== Segment start ==

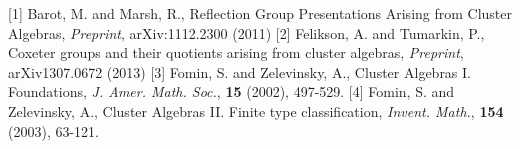 \documentclass{beamer}
\begin{document}
\begin{frame}
\begin{thebibliography}{69}

[1] Barot, M. and Marsh, R., Reflection Group Presentations Arising from Cluster Algebras, \emph{Preprint}, arXiv:1112.2300 (2011)
[2] Felikson, A. and Tumarkin, P., Coxeter groups and their quotients arising from cluster algebras, \emph{Preprint}, arXiv{1307.0672} (2013)
[3] Fomin, S. and Zelevinsky, A., Cluster Algebras I. Foundations, \emph{J. Amer. Math. Soc.}, \textbf{15} (2002), 497-529.
[4] Fomin, S. and Zelevinsky, A., Cluster Algebras II. Finite type classification, \emph{Invent. Math.}, \textbf{154} (2003), 63-121.

\end{thebibliography}

\end{frame}
\end{document}
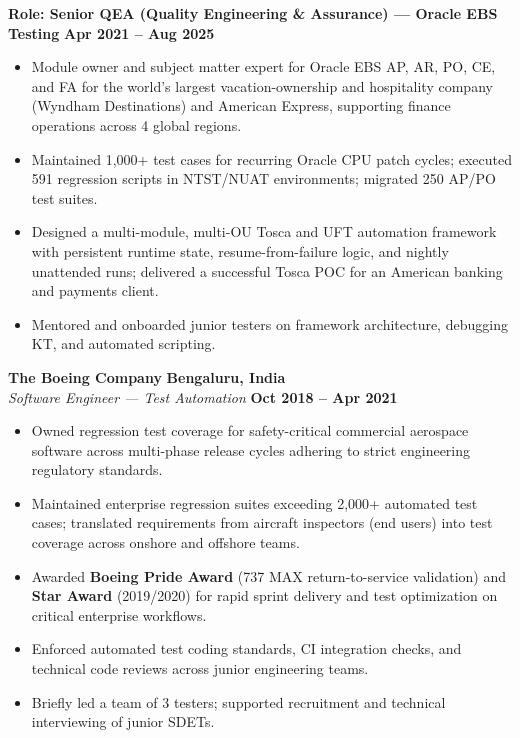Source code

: \documentclass[10pt,a4paper]{article}
\begin{document}
\vspace{1pt}
\noindent
\textbf{Role: Senior QEA (Quality Engineering \& Assurance) --- Oracle EBS Testing} \hfill \textbf{Apr 2021 -- Aug 2025}
\begin{itemize}[leftmargin=*,noitemsep,topsep=1pt]
    \item Module owner and subject matter expert for Oracle EBS AP, AR, PO, CE, and FA for the world's largest vacation-ownership and hospitality company (Wyndham Destinations) and American Express, supporting finance operations across 4 global regions.
    \item Maintained 1,000+ test cases for recurring Oracle CPU patch cycles; executed 591 regression scripts in NTST/NUAT environments; migrated 250 AP/PO test suites.
    \item Designed a multi-module, multi-OU Tosca and UFT automation framework with persistent runtime state, resume-from-failure logic, and nightly unattended runs; delivered a successful Tosca POC for an American banking and payments client.
    \item Mentored and onboarded junior testers on framework architecture, debugging KT, and automated scripting.
\end{itemize}

\vspace{1pt}
\noindent
\textbf{The Boeing Company} \hfill \textbf{Bengaluru, India}\\
\textit{Software Engineer --- Test Automation} \hfill \textbf{Oct 2018 -- Apr 2021}
\begin{itemize}[leftmargin=*,noitemsep,topsep=1pt]
    \item Owned regression test coverage for safety-critical commercial aerospace software across multi-phase release cycles adhering to strict engineering regulatory standards.
    \item Maintained enterprise regression suites exceeding 2,000+ automated test cases; translated requirements from aircraft inspectors (end users) into test coverage across onshore and offshore teams.
    \item Awarded \textbf{Boeing Pride Award} (737 MAX return-to-service validation) and \textbf{Star Award} (2019/2020) for rapid sprint delivery and test optimization on critical enterprise workflows.
    \item Enforced automated test coding standards, CI integration checks, and technical code reviews across junior engineering teams.
    \item Briefly led a team of 3 testers; supported recruitment and technical interviewing of junior SDETs.
\end{itemize}
\end{document}
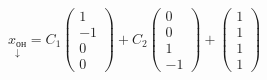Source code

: \documentclass[../main.tex]{subfiles}
\begin{document}
$\underset{\downarrow}{x_{\text{он}}}=C_{1}\begin{pmatrix}
    1\\ 
    -1\\
    0\\
    0
\end{pmatrix}+C_{2}\begin{pmatrix}
    0\\ 
    0\\
    1\\
    -1
\end{pmatrix}+\begin{pmatrix}
    1\\ 
    1\\
    1\\
    1
\end{pmatrix}$
\end{document}
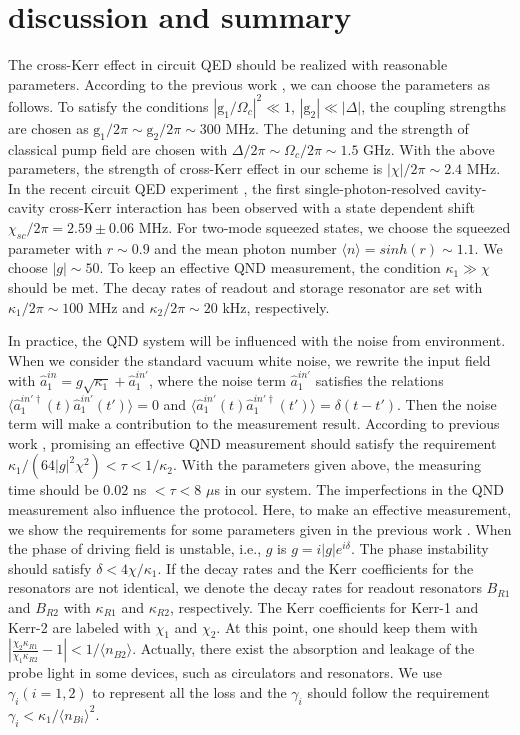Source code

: \documentclass[preprintnumbers,showkeys,amsmath,amssymb]{revtex4}%
\begin{document}
\section{discussion and summary}\label{sec5}

The cross-Kerr effect in circuit QED should be realized with
reasonable parameters. According to the previous work \cite{YHu}, we
can choose the parameters as follows. To satisfy the conditions
$|\text{g}_{1}/\Omega_{c}|^{2}\ll 1$, $|\text{g}_{2}|\ll|\Delta|$,
the coupling strengths are chosen as
$\text{g}_{1}/2\pi\sim\text{g}_{2}/2\pi\sim 300$ MHz. The detuning
and the strength of classical pump field are chosen with
$\Delta/2\pi\sim\Omega_{c}/2\pi\sim 1.5$ GHz. With the above
parameters, the strength of cross-Kerr effect in our scheme is
$|\chi|/2\pi\sim 2.4$ MHz. In the recent circuit QED experiment \cite{ETHolland}, the first single-photon-resolved cavity-cavity cross-Kerr interaction has been observed with a state dependent shift $ \chi_{sc}/2\pi=2.59\pm0.06$ MHz.
For two-mode squeezed states, we choose
the squeezed parameter with $r\sim0.9$ and the mean photon number
$\langle n\rangle=sinh(r)\sim1.1$. We choose $|g|\sim50$. To keep an
effective QND measurement, the condition $\kappa_{1}\gg\chi$ should
be met. The decay rates of readout and storage resonator are set
with $\kappa_{1}/2\pi\sim 100$ MHz and $\kappa_{2}/2\pi\sim 20$ kHz,
respectively.



In practice, the QND system will be influenced with the noise from
environment. When we consider the standard vacuum white noise, we
rewrite the input field with
$\hat{a}^{in}_{1}\!=\!g\sqrt{\kappa_{1}}+\hat{a}^{in'}_{1}$, where
the noise term $\hat{a}^{in'}_{1}$ satisfies the relations
$\langle\hat{a}^{in'\dag}_{1}(t)\hat{a}^{in'}_{1}(t')\rangle=0$ and
$\langle\hat{a}^{in'}_{1}(t)\hat{a}^{in'\dag}_{1}(t')\rangle=\delta(t-t')$.
Then the noise term will make a contribution to the measurement
result. According to previous work \cite{LMDuanPRA2000}, promising
an effective QND measurement should satisfy the requirement
$\kappa_{1}/(64|g|^{2}\chi^{2})<\tau<1/\kappa_{2}$. With the
parameters given above, the measuring time should be $0.02$ ns
$<\tau<8$ $\mu$s in our system.
The imperfections in the QND measurement also influence the protocol. Here, to make an effective measurement, we show the requirements for some parameters given in the previous work \cite{LMDuanPRA2000}. When the phase of driving field is unstable, i.e., $g$ is $g=i|g|e^{i\delta}$. The phase instability should satisfy $\delta<4\chi/\kappa_{1}$. If the decay rates and the Kerr coefficients for the resonators are not identical, we denote the decay rates for readout resonators $B_{R1}$ and $B_{R2}$ with $\kappa_{R1}$ and $\kappa_{R2}$, respectively. The Kerr coefficients for Kerr-1 and Kerr-2 are labeled with $\chi_{1}$ and $\chi_{2}$. At this point, one should keep them with $|\frac{\chi_{2}\kappa_{R1}}{\chi_{1}\kappa_{R2}}-1|<1/\langle n_{B2}\rangle$. Actually, there exist the absorption and leakage of the probe light in some devices, such as circulators and resonators. We use $\gamma_{i}(i=1,2)$ to represent all the loss and the $\gamma_{i}$ should follow the requirement $\gamma_{i}<\kappa_{1}/\langle n_{Bi}\rangle^{2}$.
\end{document}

== Segment end ==

> **Your goal**
Since only the text is needed, retype the data above exactly and omit the pictures.

> **Output below**
 \documentclass{beamer}
\begin{document}
\begin{frame}
\begin{thebibliography}{69}

[1] Barot, M. and Marsh, R., Reflection Group Presentations Arising from Cluster Algebras, \emph{Preprint}, arXiv:1112.2300 (2011)
[2] Felikson, A. and Tumarkin, P., Coxeter groups and their quotients arising from cluster algebras, \emph{Preprint}, arXiv{1307.0672} (2013)
[3] Fomin, S. and Zelevinsky, A., Cluster Algebras I. Foundations, \emph{J. Amer. Math. Soc.}, \textbf{15} (2002), 497-529.
[4] Fomin, S. and Zelevinsky, A., Cluster Algebras II. Finite type classification, \emph{Invent. Math.}, \textbf{154} (2003), 63-121.

\end{thebibliography}

\end{frame}
\end{document}
Source code

: \documentclass[10pt,a4paper]{article}
\begin{document}
\vspace{1pt}
\noindent
\textbf{Role: Senior QEA (Quality Engineering \& Assurance) --- Oracle EBS Testing} \hfill \textbf{Apr 2021 -- Aug 2025}
\begin{itemize}[leftmargin=*,noitemsep,topsep=1pt]
    \item Module owner and subject matter expert for Oracle EBS AP, AR, PO, CE, and FA for the world's largest vacation-ownership and hospitality company (Wyndham Destinations) and American Express, supporting finance operations across 4 global regions.
    \item Maintained 1,000+ test cases for recurring Oracle CPU patch cycles; executed 591 regression scripts in NTST/NUAT environments; migrated 250 AP/PO test suites.
    \item Designed a multi-module, multi-OU Tosca and UFT automation framework with persistent runtime state, resume-from-failure logic, and nightly unattended runs; delivered a successful Tosca POC for an American banking and payments client.
    \item Mentored and onboarded junior testers on framework architecture, debugging KT, and automated scripting.
\end{itemize}

\vspace{1pt}
\noindent
\textbf{The Boeing Company} \hfill \textbf{Bengaluru, India}\\
\textit{Software Engineer --- Test Automation} \hfill \textbf{Oct 2018 -- Apr 2021}
\begin{itemize}[leftmargin=*,noitemsep,topsep=1pt]
    \item Owned regression test coverage for safety-critical commercial aerospace software across multi-phase release cycles adhering to strict engineering regulatory standards.
    \item Maintained enterprise regression suites exceeding 2,000+ automated test cases; translated requirements from aircraft inspectors (end users) into test coverage across onshore and offshore teams.
    \item Awarded \textbf{Boeing Pride Award} (737 MAX return-to-service validation) and \textbf{Star Award} (2019/2020) for rapid sprint delivery and test optimization on critical enterprise workflows.
    \item Enforced automated test coding standards, CI integration checks, and technical code reviews across junior engineering teams.
    \item Briefly led a team of 3 testers; supported recruitment and technical interviewing of junior SDETs.
\end{itemize}
\end{document}
Source code

: \documentclass[../main.tex]{subfiles}
\begin{document}
$\underset{\downarrow}{x_{\text{он}}}=C_{1}\begin{pmatrix}
    1\\ 
    -1\\
    0\\
    0
\end{pmatrix}+C_{2}\begin{pmatrix}
    0\\ 
    0\\
    1\\
    -1
\end{pmatrix}+\begin{pmatrix}
    1\\ 
    1\\
    1\\
    1
\end{pmatrix}$
\end{document}
Source code

: \documentclass[preprintnumbers,showkeys,amsmath,amssymb]{revtex4}%
\begin{document}
\section{discussion and summary}\label{sec5}

The cross-Kerr effect in circuit QED should be realized with
reasonable parameters. According to the previous work \cite{YHu}, we
can choose the parameters as follows. To satisfy the conditions
$|\text{g}_{1}/\Omega_{c}|^{2}\ll 1$, $|\text{g}_{2}|\ll|\Delta|$,
the coupling strengths are chosen as
$\text{g}_{1}/2\pi\sim\text{g}_{2}/2\pi\sim 300$ MHz. The detuning
and the strength of classical pump field are chosen with
$\Delta/2\pi\sim\Omega_{c}/2\pi\sim 1.5$ GHz. With the above
parameters, the strength of cross-Kerr effect in our scheme is
$|\chi|/2\pi\sim 2.4$ MHz. In the recent circuit QED experiment \cite{ETHolland}, the first single-photon-resolved cavity-cavity cross-Kerr interaction has been observed with a state dependent shift $ \chi_{sc}/2\pi=2.59\pm0.06$ MHz.
For two-mode squeezed states, we choose
the squeezed parameter with $r\sim0.9$ and the mean photon number
$\langle n\rangle=sinh(r)\sim1.1$. We choose $|g|\sim50$. To keep an
effective QND measurement, the condition $\kappa_{1}\gg\chi$ should
be met. The decay rates of readout and storage resonator are set
with $\kappa_{1}/2\pi\sim 100$ MHz and $\kappa_{2}/2\pi\sim 20$ kHz,
respectively.



In practice, the QND system will be influenced with the noise from
environment. When we consider the standard vacuum white noise, we
rewrite the input field with
$\hat{a}^{in}_{1}\!=\!g\sqrt{\kappa_{1}}+\hat{a}^{in'}_{1}$, where
the noise term $\hat{a}^{in'}_{1}$ satisfies the relations
$\langle\hat{a}^{in'\dag}_{1}(t)\hat{a}^{in'}_{1}(t')\rangle=0$ and
$\langle\hat{a}^{in'}_{1}(t)\hat{a}^{in'\dag}_{1}(t')\rangle=\delta(t-t')$.
Then the noise term will make a contribution to the measurement
result. According to previous work \cite{LMDuanPRA2000}, promising
an effective QND measurement should satisfy the requirement
$\kappa_{1}/(64|g|^{2}\chi^{2})<\tau<1/\kappa_{2}$. With the
parameters given above, the measuring time should be $0.02$ ns
$<\tau<8$ $\mu$s in our system.
The imperfections in the QND measurement also influence the protocol. Here, to make an effective measurement, we show the requirements for some parameters given in the previous work \cite{LMDuanPRA2000}. When the phase of driving field is unstable, i.e., $g$ is $g=i|g|e^{i\delta}$. The phase instability should satisfy $\delta<4\chi/\kappa_{1}$. If the decay rates and the Kerr coefficients for the resonators are not identical, we denote the decay rates for readout resonators $B_{R1}$ and $B_{R2}$ with $\kappa_{R1}$ and $\kappa_{R2}$, respectively. The Kerr coefficients for Kerr-1 and Kerr-2 are labeled with $\chi_{1}$ and $\chi_{2}$. At this point, one should keep them with $|\frac{\chi_{2}\kappa_{R1}}{\chi_{1}\kappa_{R2}}-1|<1/\langle n_{B2}\rangle$. Actually, there exist the absorption and leakage of the probe light in some devices, such as circulators and resonators. We use $\gamma_{i}(i=1,2)$ to represent all the loss and the $\gamma_{i}$ should follow the requirement $\gamma_{i}<\kappa_{1}/\langle n_{Bi}\rangle^{2}$.
\end{document}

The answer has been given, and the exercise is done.